Due condannati di cui uno con sentenza confermata in appello, sono stati reintegrati in consiglio Regionale per Decreto da Berlusconi dopo essere stati sospesi. Non s’annuncia nulla di Buono per Napoli che si appresta ad andare al voto amministrativo. Nel solco della “tradizione” sembra che a prevalere saranno le solite clientele, quelle che condizionano il voto agli affari ed ai favori rimuovendo l’interesse generale dalle prospettive della politica.
S’accredita con questo reintegro una sorta di relativismo morale, di pensiero debole nel quale le dinamiche della vita pubblica sono in balia dei poteri reali sul campo piuttosto che del libero giudizio e convincimento degli elettori. Non trova poi alcun appiglio l’idea che l’ordine giudiziario non possa rimettere sui binari della corretezza e della legalità l’espressione di una volontà popolare che appare sempre più condizionata dal baratto storico tra diritti e consenso.

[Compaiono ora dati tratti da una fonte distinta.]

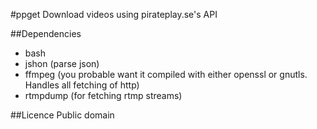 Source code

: #ppget
Download videos using pirateplay.se's API

##Dependencies
* bash
* jshon (parse json)
* ffmpeg (you probable want it compiled with either openssl or gnutls. Handles all fetching of http)
* rtmpdump (for fetching rtmp streams)

##Licence
Public domain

Il meridione non riesce ad uscire da questo schema e rinunciando a selezionare la sua classe dirigente per le fragilità del suo tessuto sociale si rende due volte complice: della propria condizione economica e della mancata emancipazione culturale che lo rendeno allo stesso tempo vittima e programmatore di un destino irrimediabilmente ed immutabilmente subalterno.

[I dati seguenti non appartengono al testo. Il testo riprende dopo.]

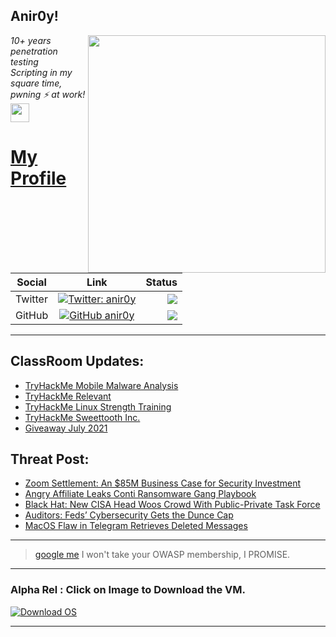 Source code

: <h2>Anir0y!</h2>
<img align='right' src="https://github-readme-stats.vercel.app/api?username=anir0y&show_icons=true&theme=dark" width="380">
<p><em>10+ years penetration testing<br>
  Scripting in my square time, pwning ⚡ at work!<img src="https://media.giphy.com/media/WUlplcMpOCEmTGBtBW/giphy.gif" width="30"> 
</em></p>



# [My Profile](https://anir0y.in/refer=githubreadme)

| Social   |      Link      | Status|
|----------|:-------------:|--:|
| Twitter |  [![Twitter: anir0y](https://img.shields.io/twitter/follow/anir0y?label=Follow%20me&style=plastic)](https://twitter.com/anir0y)| ![](https://img.shields.io/badge/Status-Online-blue)|
| GitHub |    [![GitHub anir0y](https://img.shields.io/github/followers/anir0y?label=Fork%20me&style=plastic)](https://github.com/anir0y)   | ![](https://img.shields.io/badge/Status-Online-blue)|


---

## ClassRoom Updates:

<!-- CLASS:START -->
- [TryHackMe Mobile Malware Analysis](https://classroom.anir0y.in/post/tryhackme-mma/)
- [TryHackMe Relevant](https://classroom.anir0y.in/post/tryhackme-relevant/)
- [TryHackMe Linux Strength Training](https://classroom.anir0y.in/post/tryhackme-linuxstrengthtraining/)
- [TryHackMe Sweettooth Inc.](https://classroom.anir0y.in/post/tryhackme-sweettoothinc/)
- [Giveaway July 2021](https://classroom.anir0y.in/post/giveaway-1/)
<!-- CLASS:END -->

## Threat Post:

<!-- THREAT:START -->
- [Zoom Settlement: An $85M Business Case for Security Investment](https://threatpost.com/zoom-settlement-85m-security-investment/168445/)
- [Angry Affiliate Leaks Conti Ransomware Gang Playbook](https://threatpost.com/affiliate-leaks-conti-ransomware-playbook/168442/)
- [Black Hat: New CISA Head Woos Crowd With Public-Private Task Force](https://threatpost.com/cisa-head-woos-security-crowd/168426/)
- [Auditors: Feds’ Cybersecurity Gets the Dunce Cap](https://threatpost.com/auditors-feds-poor-cybersecurity-dunce-cap/168418/)
- [MacOS Flaw in Telegram Retrieves Deleted Messages](https://threatpost.com/macos-flaw-in-telegram-retrieves-deleted-messages/168412/)
<!-- THREAT:END -->
---


> [google me](https://google.com/search?q=@anir0y) I won't take your OWASP membership, I PROMISE. 

---
### Alpha Rel : Click on Image to Download the VM.
[![Download OS](https://i.imgur.com/4RUjCIA.png)](https://sourceforge.net/projects/classroom-os/files/latest/download)

---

In Campania come nel meridione tutto, la politica nazionale preferendo di assumere quali referenti i maggiorenti della borghesia affaristico criminale che detiene le chiavi aggregative del consenso, rinuncia ad assolvere i suoi compiti garantendosi un bacino elettorale di voti che in condizioni di normalità sarebbe arduo conquistare se non al prezzo di trattiva e mediazione così come accade con la Lega al Nord. Ma ciò che rimane più sconcertante è l’assenza di un sommevimento delle coscienze che dovrebbero dopo 150 anni essere mature e che invece si rivelano legate ancora alla rassegnazione ed all’apatia di cui bisogna con chiarezza denunciare: i governi che si sono succeduti, ne hanno fatto buon gioco.